The named reference "$1" was defined multiple times with different content (see the help page).

  • If you have read this help page and find something missing or confusing, please discuss it at the main talk page.
  • Please reference this page and the page where you have the problem so we can understand your issues.
  • For basic information on the footnotes system, see Referencing for beginners; for advanced help, see Footnotes.

Technical

Pages with this error message are placed into Pages with duplicate reference names. The system message page is at Cite error references duplicate key.

Templates

In order to include variable data within a reference tag such as <ref ref_content name=ref_name>, the #tag parser function must be used. Currently #tag only supports balanced tags, not a singular tag, thus <tag_type element /> cannot normally be used in a template unless the element is hard coded.
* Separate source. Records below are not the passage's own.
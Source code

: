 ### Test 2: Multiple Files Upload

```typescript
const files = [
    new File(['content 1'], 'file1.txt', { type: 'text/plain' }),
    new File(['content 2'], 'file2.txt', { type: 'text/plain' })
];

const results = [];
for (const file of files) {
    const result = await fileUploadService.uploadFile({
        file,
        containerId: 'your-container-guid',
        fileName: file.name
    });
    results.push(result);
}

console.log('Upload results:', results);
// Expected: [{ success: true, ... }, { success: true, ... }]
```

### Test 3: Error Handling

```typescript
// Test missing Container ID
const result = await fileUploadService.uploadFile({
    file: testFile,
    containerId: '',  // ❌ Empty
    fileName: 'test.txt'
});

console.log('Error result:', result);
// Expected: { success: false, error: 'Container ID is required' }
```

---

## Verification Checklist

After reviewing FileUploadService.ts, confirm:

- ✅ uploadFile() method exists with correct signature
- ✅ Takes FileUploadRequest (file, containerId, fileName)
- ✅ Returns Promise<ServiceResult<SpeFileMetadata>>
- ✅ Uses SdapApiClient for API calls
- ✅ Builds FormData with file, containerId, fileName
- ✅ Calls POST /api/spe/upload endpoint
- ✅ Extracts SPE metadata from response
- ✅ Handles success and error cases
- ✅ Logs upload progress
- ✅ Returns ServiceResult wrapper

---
However, Cite has been modified since 2008[1] to treat <ref name="ref-foo"></ref> identically to <ref name="ref-foo" />. Note that there cannot be even a space between the <ref . . .> and the </ref>, otherwise this will result in definition of the reference named "ref-foo" to be " ", which if meant to be second reference by name to an existing reference will cause a duplicate definition error. Correct code to produce a singular tag will look like {{#tag:ref ||name={{{parameter}}}}}, that is, no space between the two "|"s.